• What this task involves: Span requested from the data below: the line with "2. Use **clear" through the line with "- Learn Java", both included. Give only these lines again, exactly, and leave every picture out.

• Supplied data:

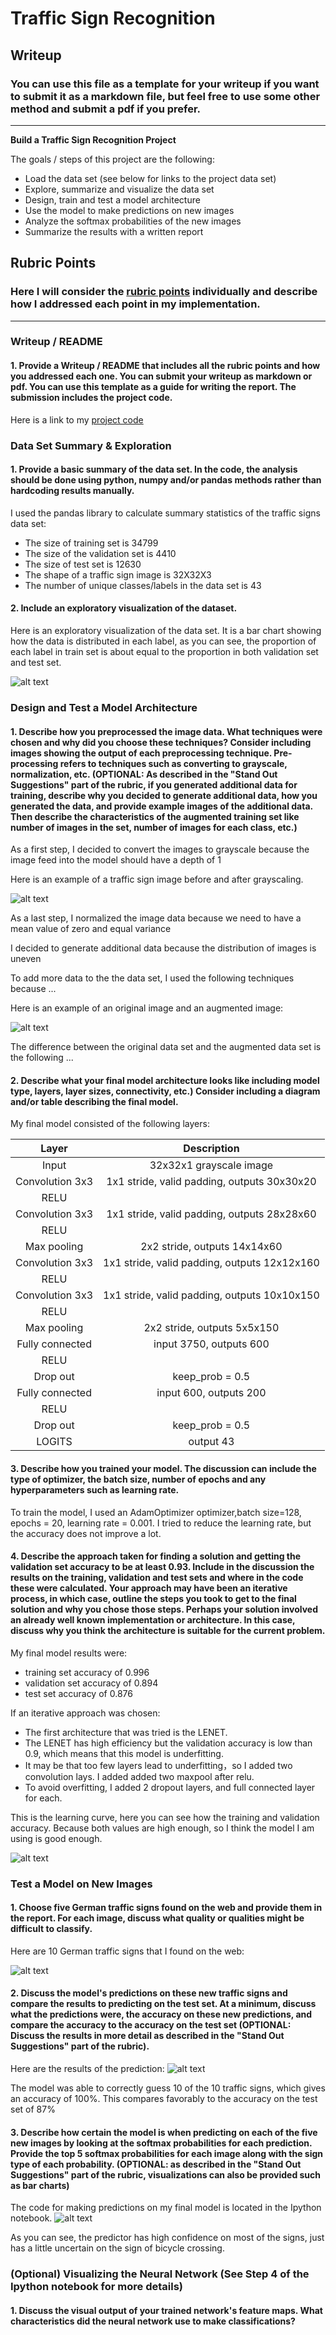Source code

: # **Traffic Sign Recognition** 

## Writeup

### You can use this file as a template for your writeup if you want to submit it as a markdown file, but feel free to use some other method and submit a pdf if you prefer.

---

**Build a Traffic Sign Recognition Project**

The goals / steps of this project are the following:
* Load the data set (see below for links to the project data set)
* Explore, summarize and visualize the data set
* Design, train and test a model architecture
* Use the model to make predictions on new images
* Analyze the softmax probabilities of the new images
* Summarize the results with a written report


[//]: # (Image References)

[image1]: ./Report_Images/Labels_Bar_Chart.png "Labels"
[image2]: ./Report_Images/Gray_Scale.png "Grayscaling"
[image3]: ./Report_Images/Learning_Curves.png "Learning Curve"
[image4]: ./Report_Images/Sample_Figs.png "Sample_Figs"
[image5]: ./Report_Images/Sample_Labelled.png "Sample_Labels"
[image6]: ./Report_Images/Performance.png "Predictor Performance"
[image7]: ./Report_Images/placeholder.png "Traffic Sign 4"
[image8]: ./Report_Images/placeholder.png "Traffic Sign 5"

## Rubric Points
### Here I will consider the [rubric points](https://review.udacity.com/#!/rubrics/481/view) individually and describe how I addressed each point in my implementation.  

---
### Writeup / README

#### 1. Provide a Writeup / README that includes all the rubric points and how you addressed each one. You can submit your writeup as markdown or pdf. You can use this template as a guide for writing the report. The submission includes the project code.

Here is a link to my [project code](https://github.com/wjs5211291/CarND-Traffic-Sign-Classifier-Project/blob/master/Traffic_Sign_Classifier.ipynb)

### Data Set Summary & Exploration

#### 1. Provide a basic summary of the data set. In the code, the analysis should be done using python, numpy and/or pandas methods rather than hardcoding results manually.

I used the pandas library to calculate summary statistics of the traffic
signs data set:

* The size of training set is 34799
* The size of the validation set is 4410
* The size of test set is 12630
* The shape of a traffic sign image is 32X32X3
* The number of unique classes/labels in the data set is 43

#### 2. Include an exploratory visualization of the dataset.

Here is an exploratory visualization of the data set. It is a bar chart showing how the data is distributed in each label, as you can see, the proportion of each label in train set is about equal to the proportion in both validation set and test set. 

![alt text][image1]

### Design and Test a Model Architecture

#### 1. Describe how you preprocessed the image data. What techniques were chosen and why did you choose these techniques? Consider including images showing the output of each preprocessing technique. Pre-processing refers to techniques such as converting to grayscale, normalization, etc. (OPTIONAL: As described in the "Stand Out Suggestions" part of the rubric, if you generated additional data for training, describe why you decided to generate additional data, how you generated the data, and provide example images of the additional data. Then describe the characteristics of the augmented training set like number of images in the set, number of images for each class, etc.)

As a first step, I decided to convert the images to grayscale because the image feed into the model should have a depth of 1

Here is an example of a traffic sign image before and after grayscaling.

![alt text][image2]

As a last step, I normalized the image data because we need to have a mean value of zero and equal variance

I decided to generate additional data because the distribution of images is uneven

To add more data to the the data set, I used the following techniques because ... 

Here is an example of an original image and an augmented image:

![alt text][image3]

The difference between the original data set and the augmented data set is the following ... 


#### 2. Describe what your final model architecture looks like including model type, layers, layer sizes, connectivity, etc.) Consider including a diagram and/or table describing the final model.

My final model consisted of the following layers:

| Layer         		|     Description	        					| 
|:---------------------:|:---------------------------------------------:| 
| Input         		| 32x32x1 grayscale image   					| 
| Convolution 3x3     	| 1x1 stride, valid padding, outputs 30x30x20 	|
| RELU					|												|
| Convolution 3x3		| 1x1 stride, valid padding, outputs 28x28x60 	|
| RELU					| 												|
| Max pooling			| 2x2 stride, outputs 14x14x60					|
| Convolution 3x3		| 1x1 stride, valid padding, outputs 12x12x160	|
|RELU					|												|
|Convolution 3x3		|1x1 stride, valid padding, outputs 10x10x150	|
|RELU					|												|
|Max pooling			|2x2 stride, outputs 5x5x150					|
|Fully connected		|input 3750, outputs 600						|
|RELU					|												|
|Drop out				|keep_prob = 0.5								|
|Fully connected		|input 600, outputs 200							|
|RELU					|												|
|Drop out				|keep_prob = 0.5								|
|LOGITS					|output 43										|
 


#### 3. Describe how you trained your model. The discussion can include the type of optimizer, the batch size, number of epochs and any hyperparameters such as learning rate.

To train the model, I used an AdamOptimizer optimizer,batch size=128, epochs = 20, learning rate = 0.001. I tried to reduce the learning rate, but the accuracy does not improve a lot.

#### 4. Describe the approach taken for finding a solution and getting the validation set accuracy to be at least 0.93. Include in the discussion the results on the training, validation and test sets and where in the code these were calculated. Your approach may have been an iterative process, in which case, outline the steps you took to get to the final solution and why you chose those steps. Perhaps your solution involved an already well known implementation or architecture. In this case, discuss why you think the architecture is suitable for the current problem.

My final model results were:
* training set accuracy of 0.996
* validation set accuracy of 0.894
* test set accuracy of 0.876

If an iterative approach was chosen:
* The first architecture that was tried is the LENET.
* The LENET has high efficiency but the validation accuracy is low than 0.9, which means that this model is underfitting.
* It may be that too few layers lead to underfitting，so I added two convolution lays. I added added two maxpool after relu. 
* To avoid overfitting, I added 2 dropout layers, and full connected layer for each.

This is the learning curve, here you can see how the training and validation accuracy. Because both values are high enough, so I think the model I am using is good enough.

![alt text][image3]

### Test a Model on New Images

#### 1. Choose five German traffic signs found on the web and provide them in the report. For each image, discuss what quality or qualities might be difficult to classify.

Here are 10 German traffic signs that I found on the web:

![alt text][image4] 


#### 2. Discuss the model's predictions on these new traffic signs and compare the results to predicting on the test set. At a minimum, discuss what the predictions were, the accuracy on these new predictions, and compare the accuracy to the accuracy on the test set (OPTIONAL: Discuss the results in more detail as described in the "Stand Out Suggestions" part of the rubric).

Here are the results of the prediction:
![alt text][image5]


The model was able to correctly guess 10 of the 10 traffic signs, which gives an accuracy of 100%. This compares favorably to the accuracy on the test set of 87%

#### 3. Describe how certain the model is when predicting on each of the five new images by looking at the softmax probabilities for each prediction. Provide the top 5 softmax probabilities for each image along with the sign type of each probability. (OPTIONAL: as described in the "Stand Out Suggestions" part of the rubric, visualizations can also be provided such as bar charts)

The code for making predictions on my final model is located in the Ipython notebook.
![alt text][image6]

As you can see, the predictor has high confidence on most of the signs, just has a little uncertain on the sign of bicycle crossing.

### (Optional) Visualizing the Neural Network (See Step 4 of the Ipython notebook for more details)
#### 1. Discuss the visual output of your trained network's feature maps. What characteristics did the neural network use to make classifications?


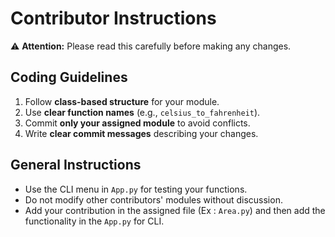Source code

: # Contributor Instructions

⚠️ **Attention:** Please read this carefully before making any changes.




## Coding Guidelines

1. Follow **class-based structure** for your module.  
2. Use **clear function names** (e.g., `celsius_to_fahrenheit`).   
3. Commit **only your assigned module** to avoid conflicts.  
4. Write **clear commit messages** describing your changes.  


## General Instructions

- Use the CLI menu in `App.py` for testing your functions.  
- Do not modify other contributors' modules without discussion.
- Add your contribution in the assigned file (Ex : `Area.py`) and then add the functionality in the `App.py` for CLI.  

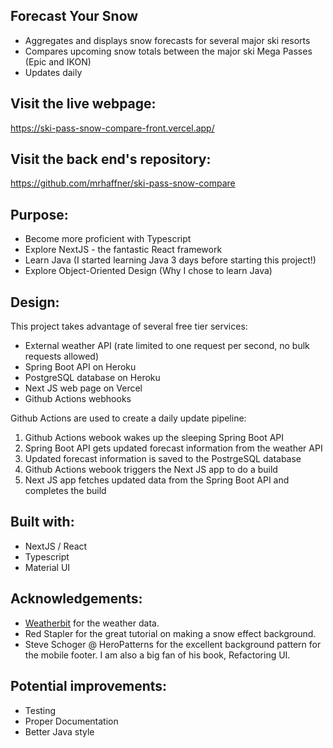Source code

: ## Forecast Your Snow

- Aggregates and displays snow forecasts for several major ski resorts
- Compares upcoming snow totals between the major ski Mega Passes (Epic and IKON)
- Updates daily

## Visit the live webpage:

https://ski-pass-snow-compare-front.vercel.app/

## Visit the back end's repository:

https://github.com/mrhaffner/ski-pass-snow-compare

## Purpose:

- Become more proficient with Typescript
- Explore NextJS - the fantastic React framework
- Learn Java (I started learning Java 3 days before starting this project!)
- Explore Object-Oriented Design (Why I chose to learn Java)

## Design:

This project takes advantage of several free tier services:

- External weather API (rate limited to one request per second, no bulk requests allowed)
- Spring Boot API on Heroku
- PostgreSQL database on Heroku
- Next JS web page on Vercel
- Github Actions webhooks

Github Actions are used to create a daily update pipeline:

1. Github Actions webook wakes up the sleeping Spring Boot API
2. Spring Boot API gets updated forecast information from the weather API
3. Updated forecast information is saved to the PostrgeSQL database
4. Github Actions webook triggers the Next JS app to do a build
5. Next JS app fetches updated data from the Spring Boot API and completes the build


## Built with:

- NextJS / React
- Typescript
- Material UI

## Acknowledgements:

- [Weatherbit](https://www.weatherbit.io/) for the weather data.
- Red Stapler for the great tutorial on making a snow effect background.
- Steve Schoger @ HeroPatterns for the excellent background pattern for the mobile footer. I am also a big fan of his book, Refactoring UI.

## Potential improvements:

- Testing
- Proper Documentation
- Better Java style
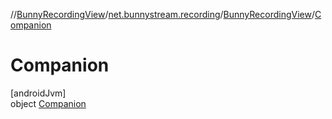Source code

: //[BunnyRecordingView](../../../../index.md)/[net.bunnystream.recording](../../index.md)/[BunnyRecordingView](../index.md)/[Companion](index.md)

# Companion

[androidJvm]\
object [Companion](index.md)
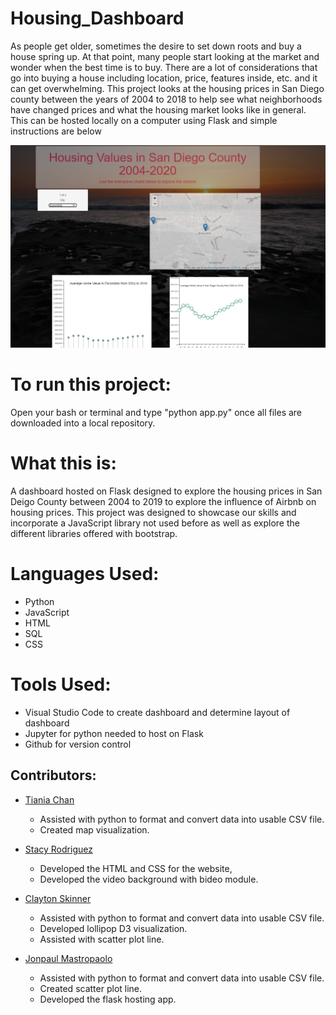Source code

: # Housing_Dashboard

As people get older, sometimes the desire to set down roots and buy a house spring up. At that point, many people start looking at the market and wonder when the best time is to buy. There are a lot of considerations that go into buying a house including location, price, features inside, etc. and it can get overwhelming. This project looks at the housing prices in San Diego county between the years of 2004 to 2018 to help see what neighborhoods have changed prices and what the housing market looks like in general. This can be hosted locally on a computer using Flask and simple instructions are below

<img src = "https://github.com/SymbioticPenguin/Housing_Dashboard_Project_2/blob/master/static/media/ssHousingDashboard.PNG">

# To run this project:
Open your bash or terminal and type "python app.py" once all files are downloaded into a local repository.

# What this is:
A dashboard hosted on Flask designed to explore the housing prices in San Deigo County between 2004 to 2019 to explore the influence of Airbnb on housing prices. This project was designed to showcase our skills and incorporate a JavaScript library not used before as well as explore the different libraries offered with bootstrap.

# Languages Used:

* Python
* JavaScript
* HTML
* SQL
* CSS

# Tools Used:
* Visual Studio Code to create dashboard and determine layout of dashboard
* Jupyter for python needed to host on Flask
* Github for version control


## Contributors:
* [Tiania Chan](https://www.linkedin.com/in/tianiachan/)
  * Assisted with python to format and convert data into usable CSV file.
  * Created map visualization.
  
* [Stacy Rodriguez](https://www.linkedin.com/in/stacy-rodriguez/)
    * Developed the HTML and CSS for the website,
    * Developed the video background with bideo module. 
    
* [Clayton Skinner](https://www.linkedin.com/in/clayton-skinner/)
    * Assisted with python to format and convert data into usable CSV file.
    * Developed lollipop D3 visualization.
    * Assisted with scatter plot line.

* [Jonpaul Mastropaolo](https://www.linkedin.com/in/jonpaul-mastropaolo-a5310552/)
    * Assisted with python to format and convert data into usable CSV file.
    * Created scatter plot line.
    * Developed the flask hosting app.


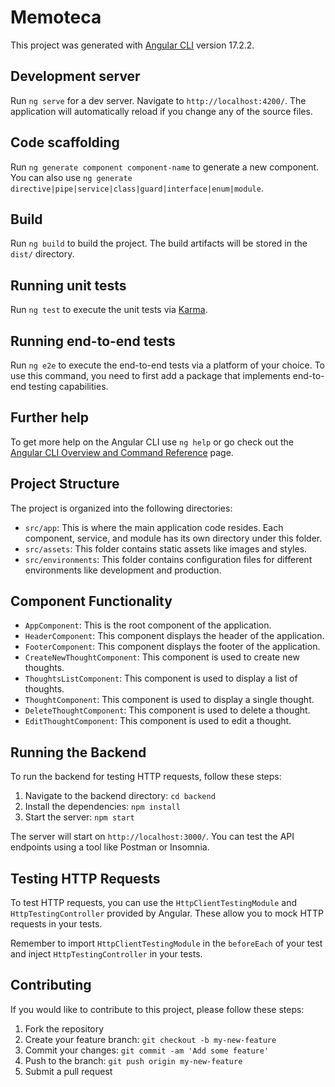 # Memoteca

This project was generated with [Angular CLI](https://github.com/angular/angular-cli) version 17.2.2.

## Development server

Run `ng serve` for a dev server. Navigate to `http://localhost:4200/`. The application will automatically reload if you change any of the source files.

## Code scaffolding

Run `ng generate component component-name` to generate a new component. You can also use `ng generate directive|pipe|service|class|guard|interface|enum|module`.

## Build

Run `ng build` to build the project. The build artifacts will be stored in the `dist/` directory.

## Running unit tests

Run `ng test` to execute the unit tests via [Karma](https://karma-runner.github.io).

## Running end-to-end tests

Run `ng e2e` to execute the end-to-end tests via a platform of your choice. To use this command, you need to first add a package that implements end-to-end testing capabilities.

## Further help

To get more help on the Angular CLI use `ng help` or go check out the [Angular CLI Overview and Command Reference](https://angular.io/cli) page.
## Project Structure

The project is organized into the following directories:

- `src/app`: This is where the main application code resides. Each component, service, and module has its own directory under this folder.
- `src/assets`: This folder contains static assets like images and styles.
- `src/environments`: This folder contains configuration files for different environments like development and production.

## Component Functionality

- `AppComponent`: This is the root component of the application.
- `HeaderComponent`: This component displays the header of the application.
- `FooterComponent`: This component displays the footer of the application.
- `CreateNewThoughtComponent`: This component is used to create new thoughts.
- `ThoughtsListComponent`: This component is used to display a list of thoughts.
- `ThoughtComponent`: This component is used to display a single thought.
- `DeleteThoughtComponent`: This component is used to delete a thought.
- `EditThoughtComponent`: This component is used to edit a thought.


## Running the Backend

To run the backend for testing HTTP requests, follow these steps:

1. Navigate to the backend directory: `cd backend`
2. Install the dependencies: `npm install`
3. Start the server: `npm start`

The server will start on `http://localhost:3000/`. You can test the API endpoints using a tool like Postman or Insomnia.

## Testing HTTP Requests

To test HTTP requests, you can use the `HttpClientTestingModule` and `HttpTestingController` provided by Angular. These allow you to mock HTTP requests in your tests.

Remember to import `HttpClientTestingModule` in the `beforeEach` of your test and inject `HttpTestingController` in your tests.

## Contributing

If you would like to contribute to this project, please follow these steps:

1. Fork the repository
2. Create your feature branch: `git checkout -b my-new-feature`
3. Commit your changes: `git commit -am 'Add some feature'`
4. Push to the branch: `git push origin my-new-feature`
5. Submit a pull request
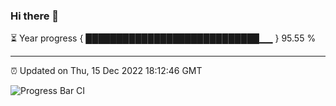 ### Hi there 👋

⏳ Year progress { ████████████████████████████▁▁ } 95.55 %

---

⏰ Updated on Thu, 15 Dec 2022 18:12:46 GMT

![Progress Bar CI](https://github.com/liununu/liununu/workflows/Progress%20Bar%20CI/badge.svg)
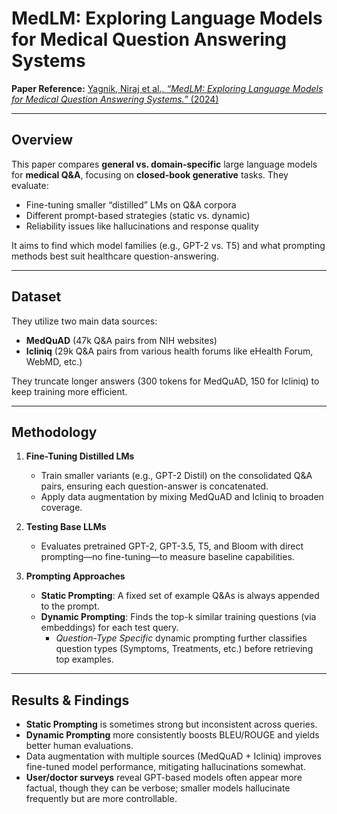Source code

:# MedLM: Exploring Language Models for Medical Question Answering Systems

**Paper Reference:**
[Yagnik, Niraj et al., *“MedLM: Exploring Language Models for Medical Question Answering Systems.”* (2024)](https://arxiv.org/pdf/2401.11389)

---

## Overview
This paper compares **general vs. domain-specific** large language models for **medical Q&A**, focusing on **closed-book generative** tasks. They evaluate:
- Fine-tuning smaller “distilled” LMs on Q&A corpora
- Different prompt-based strategies (static vs. dynamic)
- Reliability issues like hallucinations and response quality

It aims to find which model families (e.g., GPT-2 vs. T5) and what prompting methods best suit healthcare question-answering.

---

## Dataset
They utilize two main data sources:
- **MedQuAD** (47k Q&A pairs from NIH websites)
- **Icliniq** (29k Q&A pairs from various health forums like eHealth Forum, WebMD, etc.)

They truncate longer answers (300 tokens for MedQuAD, 150 for Icliniq) to keep training more efficient.

---

## Methodology
1. **Fine-Tuning Distilled LMs**  
   - Train smaller variants (e.g., GPT-2 Distil) on the consolidated Q&A pairs, ensuring each question-answer is concatenated.
   - Apply data augmentation by mixing MedQuAD and Icliniq to broaden coverage.

2. **Testing Base LLMs**  
   - Evaluates pretrained GPT-2, GPT-3.5, T5, and Bloom with direct prompting—no fine-tuning—to measure baseline capabilities.

3. **Prompting Approaches**  
   - **Static Prompting**: A fixed set of example Q&As is always appended to the prompt.
   - **Dynamic Prompting**: Finds the top-k similar training questions (via embeddings) for each test query.  
     - *Question-Type Specific* dynamic prompting further classifies question types (Symptoms, Treatments, etc.) before retrieving top examples.

---

## Results & Findings
- **Static Prompting** is sometimes strong but inconsistent across queries.
- **Dynamic Prompting** more consistently boosts BLEU/ROUGE and yields better human evaluations.
- Data augmentation with multiple sources (MedQuAD + Icliniq) improves fine-tuned model performance, mitigating hallucinations somewhat.
- **User/doctor surveys** reveal GPT-based models often appear more factual, though they can be verbose; smaller models hallucinate frequently but are more controllable.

• Exercise solution:
2. Use **clear function names** (e.g., `celsius_to_fahrenheit`).   
3. Commit **only your assigned module** to avoid conflicts.  
4. Write **clear commit messages** describing your changes.  


## General Instructions

- Use the CLI menu in `App.py` for testing your functions.  
- Do not modify other contributors' modules without discussion.
- Add your contribution in the assigned file (Ex : `Area.py`) and then add the functionality in the `App.py` for CLI.  

Source code

: ## Forecast Your Snow

- Aggregates and displays snow forecasts for several major ski resorts
- Compares upcoming snow totals between the major ski Mega Passes (Epic and IKON)
- Updates daily

## Visit the live webpage:

https://ski-pass-snow-compare-front.vercel.app/

## Visit the back end's repository:

https://github.com/mrhaffner/ski-pass-snow-compare

## Purpose:

- Become more proficient with Typescript
- Explore NextJS - the fantastic React framework
- Learn Java (I started learning Java 3 days before starting this project!)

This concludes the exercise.